In accordance with the
Business Corporations Act
(Ontario), the by-laws of the Registrant indemnify a director or
officer, a former director or officer, or another individual who acts or acted at the Registrants request as a director or officer, or an individual acting in a similar capacity, of another entity, against all costs, charges and expenses,
including an amount paid to settle an action or satisfy a judgment, reasonably incurred by the individual in respect of any civil, criminal, administrative, investigative or other proceeding in which the individual is involved because of that
association with the Registrant or other entity if: the individual acted honestly and in good faith with a view to the best interests of the Registrant, or, as the case may be, to the best interests of the other entity for which the individual acted
as a director or officer or in a similar capacity at the Registrants request; in the case of a criminal or administrative action or proceeding that is enforced by a monetary penalty, the individual had reasonable grounds for believing that the
individuals conduct was lawful; and a court or other competent authority has not judged that the individual has committed any fault or omitted to do anything that the individual ought to have done.

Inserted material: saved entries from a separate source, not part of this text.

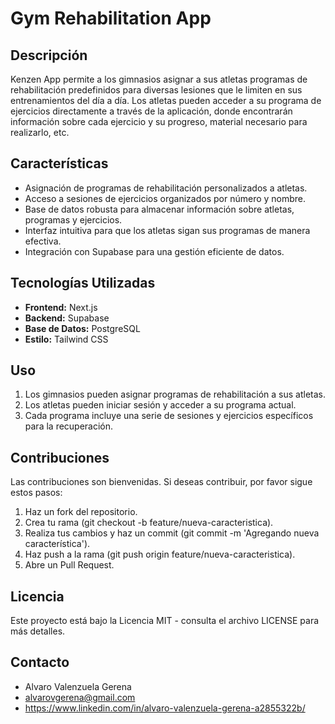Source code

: # Gym Rehabilitation App

## Descripción

Kenzen App permite a los gimnasios asignar a sus atletas programas de rehabilitación predefinidos para diversas lesiones que le limiten en sus entrenamientos del día a día. Los atletas pueden acceder a su programa de ejercicios directamente a través de la aplicación, donde encontrarán información sobre cada ejercicio y su progreso, material necesario para realizarlo, etc.

## Características

- Asignación de programas de rehabilitación personalizados a atletas.
- Acceso a sesiones de ejercicios organizados por número y nombre.
- Base de datos robusta para almacenar información sobre atletas, programas y ejercicios.
- Interfaz intuitiva para que los atletas sigan sus programas de manera efectiva.
- Integración con Supabase para una gestión eficiente de datos.

## Tecnologías Utilizadas

- **Frontend:** Next.js
- **Backend:** Supabase
- **Base de Datos:** PostgreSQL
- **Estilo:** Tailwind CSS

## Uso

1. Los gimnasios pueden asignar programas de rehabilitación a sus atletas.
2. Los atletas pueden iniciar sesión y acceder a su programa actual.
3. Cada programa incluye una serie de sesiones y ejercicios específicos para la recuperación.

## Contribuciones

Las contribuciones son bienvenidas. Si deseas contribuir, por favor sigue estos pasos:

1. Haz un fork del repositorio.
2. Crea tu rama (git checkout -b feature/nueva-caracteristica).
3. Realiza tus cambios y haz un commit (git commit -m 'Agregando nueva característica').
4. Haz push a la rama (git push origin feature/nueva-caracteristica).
5. Abre un Pull Request.

## Licencia

Este proyecto está bajo la Licencia MIT - consulta el archivo LICENSE para más detalles.

## Contacto

- Alvaro Valenzuela Gerena
- alvarovgerena@gmail.com
- https://www.linkedin.com/in/alvaro-valenzuela-gerena-a2855322b/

A policy of directors and officers liability insurance is maintained by the Registrant which insures directors and
officers for losses as a result of claims against the directors and officers of the Registrant in their capacity as directors and officers and also reimburses the Registrant for payments made pursuant to the indemnity provisions under the by-laws
and the
Business Corporations Act
(Ontario).
Insofar as indemnification for liabilities under the Securities Act
of 1933 may be permitted to directors, officers or persons controlling the Registrant pursuant to the foregoing provisions, the Registrant has been informed that in the opinion of the Commission such indemnification is against public policy in the
United States as expressed in the Securities Act of 1933 and is therefore unenforceable.
Exhibits to Form F-10
The exhibits to this Registration Statement are listed in the exhibit index, which appears elsewhere herein and is expressly
incorporated by reference herein.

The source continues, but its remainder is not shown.